** Problem requirements **
Report how many lines in the records below hold "observe", with no other output.

▶

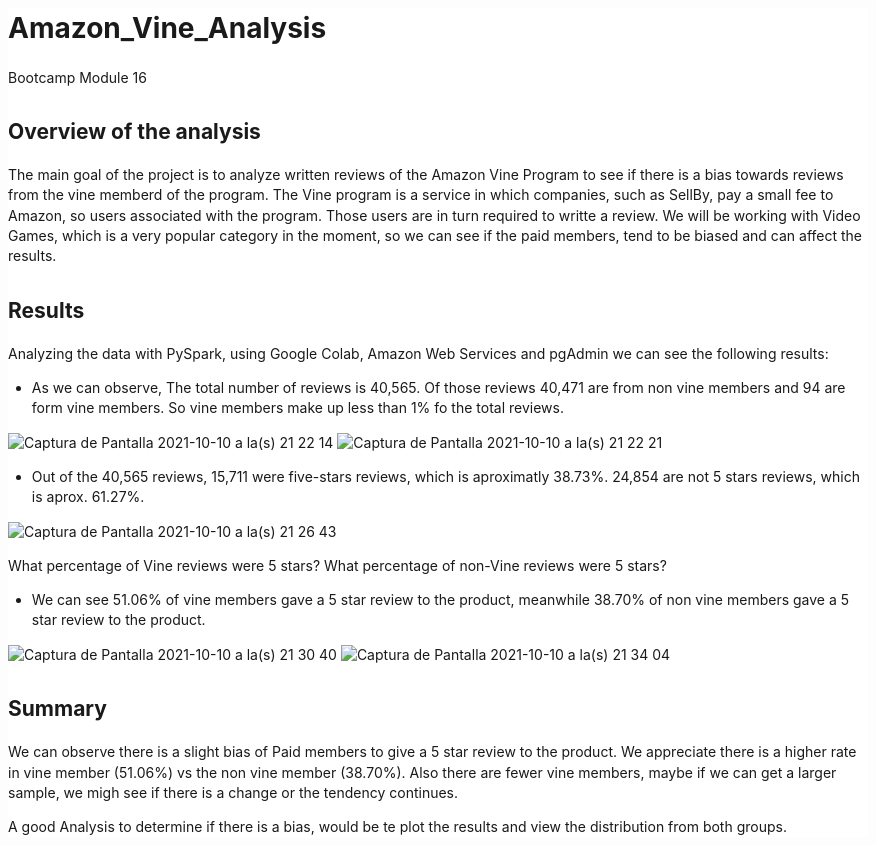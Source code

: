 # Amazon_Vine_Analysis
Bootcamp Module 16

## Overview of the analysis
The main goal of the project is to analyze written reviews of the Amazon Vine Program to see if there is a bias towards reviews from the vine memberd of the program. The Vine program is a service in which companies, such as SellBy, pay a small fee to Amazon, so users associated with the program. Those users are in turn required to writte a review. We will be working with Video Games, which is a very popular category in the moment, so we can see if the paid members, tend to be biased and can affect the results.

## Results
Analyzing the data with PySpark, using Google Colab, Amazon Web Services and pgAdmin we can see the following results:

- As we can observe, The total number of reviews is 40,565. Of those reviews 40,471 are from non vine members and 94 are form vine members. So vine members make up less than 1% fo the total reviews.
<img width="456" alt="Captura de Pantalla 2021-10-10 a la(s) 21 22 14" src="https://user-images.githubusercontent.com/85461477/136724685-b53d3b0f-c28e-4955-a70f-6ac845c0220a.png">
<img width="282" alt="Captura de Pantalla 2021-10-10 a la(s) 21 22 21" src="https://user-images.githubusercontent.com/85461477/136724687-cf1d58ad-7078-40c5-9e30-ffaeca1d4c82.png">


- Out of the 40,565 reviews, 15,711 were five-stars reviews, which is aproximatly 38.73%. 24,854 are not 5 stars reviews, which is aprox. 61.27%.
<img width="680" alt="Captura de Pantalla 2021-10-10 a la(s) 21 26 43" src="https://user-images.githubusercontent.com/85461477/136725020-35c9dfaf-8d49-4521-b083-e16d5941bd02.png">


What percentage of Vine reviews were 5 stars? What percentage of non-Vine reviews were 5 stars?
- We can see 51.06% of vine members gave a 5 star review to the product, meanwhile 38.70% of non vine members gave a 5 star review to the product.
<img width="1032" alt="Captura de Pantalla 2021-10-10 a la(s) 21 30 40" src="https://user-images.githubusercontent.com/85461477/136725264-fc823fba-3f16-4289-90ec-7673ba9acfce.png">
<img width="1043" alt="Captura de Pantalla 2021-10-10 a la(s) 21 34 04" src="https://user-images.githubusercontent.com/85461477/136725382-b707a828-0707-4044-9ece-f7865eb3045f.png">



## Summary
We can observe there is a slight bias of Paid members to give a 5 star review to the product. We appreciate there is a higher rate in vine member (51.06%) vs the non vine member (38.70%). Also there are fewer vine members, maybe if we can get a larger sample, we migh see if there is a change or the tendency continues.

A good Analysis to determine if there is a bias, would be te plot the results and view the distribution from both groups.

◀
▶

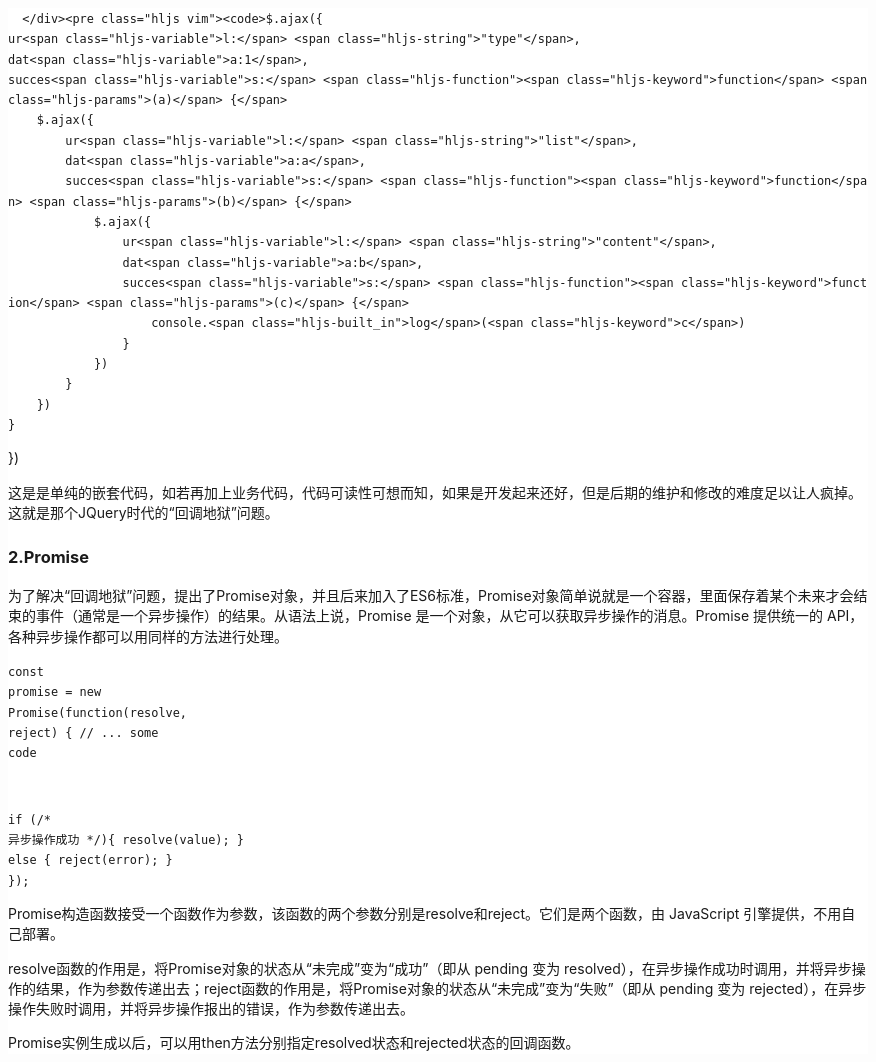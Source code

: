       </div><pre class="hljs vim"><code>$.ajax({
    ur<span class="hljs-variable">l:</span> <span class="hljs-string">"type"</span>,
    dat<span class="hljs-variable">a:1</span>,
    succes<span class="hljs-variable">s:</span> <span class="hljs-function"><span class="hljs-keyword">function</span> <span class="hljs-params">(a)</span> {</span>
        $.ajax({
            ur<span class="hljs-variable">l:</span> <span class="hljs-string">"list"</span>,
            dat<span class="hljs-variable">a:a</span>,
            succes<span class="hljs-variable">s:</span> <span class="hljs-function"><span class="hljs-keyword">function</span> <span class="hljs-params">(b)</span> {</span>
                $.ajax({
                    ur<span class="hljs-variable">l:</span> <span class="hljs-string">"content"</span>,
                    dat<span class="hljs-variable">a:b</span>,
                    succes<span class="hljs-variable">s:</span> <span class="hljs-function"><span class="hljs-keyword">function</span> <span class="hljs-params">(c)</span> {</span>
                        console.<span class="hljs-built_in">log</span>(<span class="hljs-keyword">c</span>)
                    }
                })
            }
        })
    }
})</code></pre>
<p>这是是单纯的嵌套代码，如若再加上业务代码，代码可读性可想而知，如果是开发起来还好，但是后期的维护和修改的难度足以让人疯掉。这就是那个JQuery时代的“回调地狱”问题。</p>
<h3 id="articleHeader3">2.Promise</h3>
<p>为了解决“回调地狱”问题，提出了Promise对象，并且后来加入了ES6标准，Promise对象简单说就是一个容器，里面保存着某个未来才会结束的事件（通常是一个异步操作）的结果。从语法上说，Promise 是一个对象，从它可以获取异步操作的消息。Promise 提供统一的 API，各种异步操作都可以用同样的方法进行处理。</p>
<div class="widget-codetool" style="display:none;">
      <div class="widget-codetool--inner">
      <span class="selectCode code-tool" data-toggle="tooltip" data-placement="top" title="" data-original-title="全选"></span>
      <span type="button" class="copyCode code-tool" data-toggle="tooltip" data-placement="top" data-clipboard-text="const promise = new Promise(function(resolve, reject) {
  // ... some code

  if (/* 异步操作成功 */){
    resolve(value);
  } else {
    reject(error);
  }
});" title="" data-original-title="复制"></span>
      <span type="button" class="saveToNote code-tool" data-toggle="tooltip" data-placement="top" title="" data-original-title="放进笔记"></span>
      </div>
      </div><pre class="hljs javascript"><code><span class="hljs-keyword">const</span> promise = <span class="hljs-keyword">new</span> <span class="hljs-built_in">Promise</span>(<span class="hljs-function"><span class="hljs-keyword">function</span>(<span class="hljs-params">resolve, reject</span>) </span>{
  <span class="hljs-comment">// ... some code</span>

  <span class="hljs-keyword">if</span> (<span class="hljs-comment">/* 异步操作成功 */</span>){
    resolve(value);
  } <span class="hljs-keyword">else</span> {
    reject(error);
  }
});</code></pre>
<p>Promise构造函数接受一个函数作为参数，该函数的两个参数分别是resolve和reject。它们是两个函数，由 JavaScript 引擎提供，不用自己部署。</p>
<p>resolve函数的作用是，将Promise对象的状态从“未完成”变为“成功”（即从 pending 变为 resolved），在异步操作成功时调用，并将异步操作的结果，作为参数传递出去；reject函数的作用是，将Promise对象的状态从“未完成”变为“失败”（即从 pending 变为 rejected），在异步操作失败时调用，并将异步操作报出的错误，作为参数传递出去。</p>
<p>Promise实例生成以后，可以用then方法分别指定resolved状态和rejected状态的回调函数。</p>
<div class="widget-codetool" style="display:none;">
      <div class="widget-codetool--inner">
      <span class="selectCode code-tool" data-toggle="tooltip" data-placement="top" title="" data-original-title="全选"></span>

◀
▶

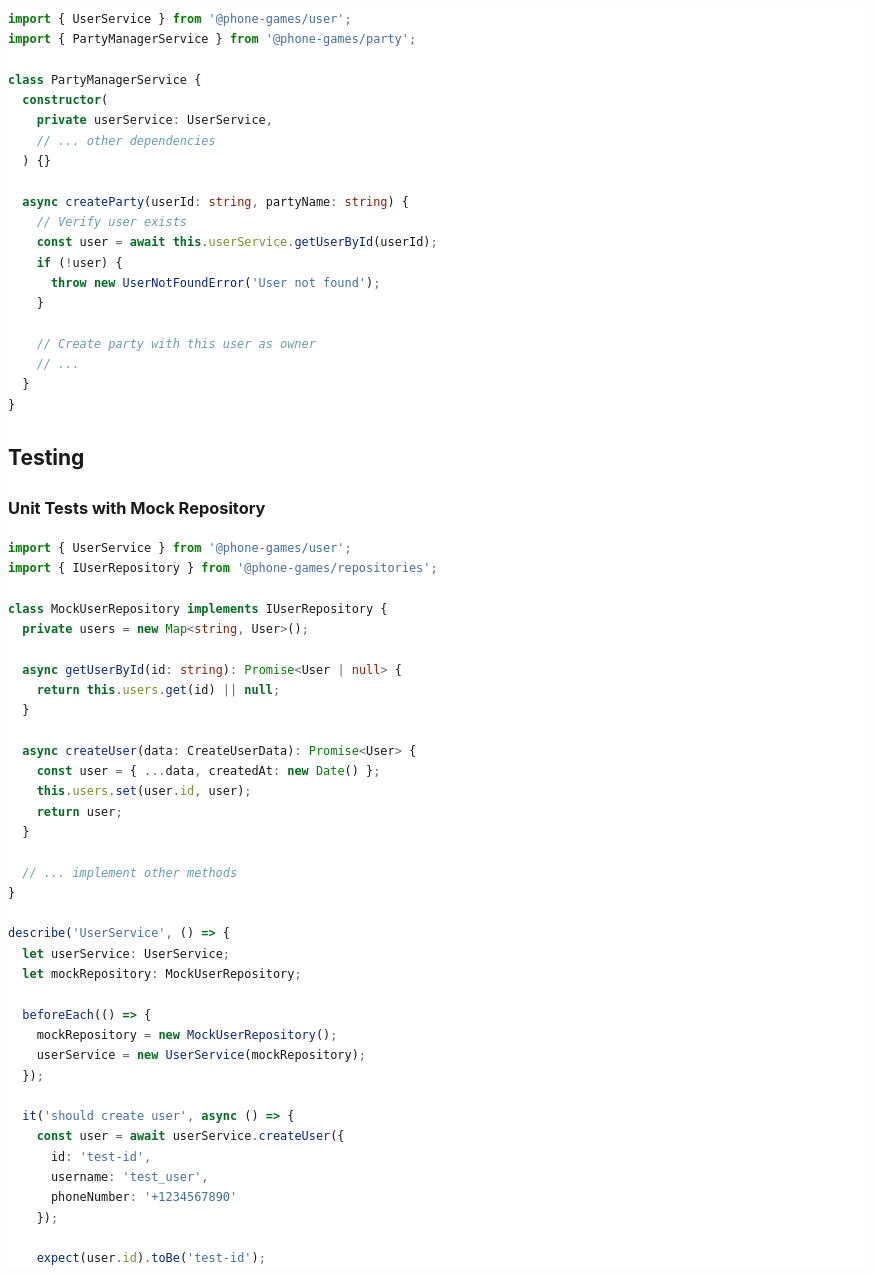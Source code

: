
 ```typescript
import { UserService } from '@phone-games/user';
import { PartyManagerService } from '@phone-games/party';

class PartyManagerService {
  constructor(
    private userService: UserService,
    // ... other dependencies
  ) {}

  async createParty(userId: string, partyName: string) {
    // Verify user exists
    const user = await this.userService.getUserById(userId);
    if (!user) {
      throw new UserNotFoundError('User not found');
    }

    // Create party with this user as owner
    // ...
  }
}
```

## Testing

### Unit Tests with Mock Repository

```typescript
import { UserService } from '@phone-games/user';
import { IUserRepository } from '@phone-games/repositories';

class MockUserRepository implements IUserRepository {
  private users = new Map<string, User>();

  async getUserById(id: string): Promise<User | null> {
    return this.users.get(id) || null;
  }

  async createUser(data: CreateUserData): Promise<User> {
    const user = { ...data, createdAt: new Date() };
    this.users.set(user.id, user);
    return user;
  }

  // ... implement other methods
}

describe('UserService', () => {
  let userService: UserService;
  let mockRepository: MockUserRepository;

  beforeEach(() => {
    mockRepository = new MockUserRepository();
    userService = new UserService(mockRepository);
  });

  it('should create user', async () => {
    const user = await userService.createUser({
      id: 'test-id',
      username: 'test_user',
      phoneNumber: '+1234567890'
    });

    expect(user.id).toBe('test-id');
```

◀

** Written solution **
2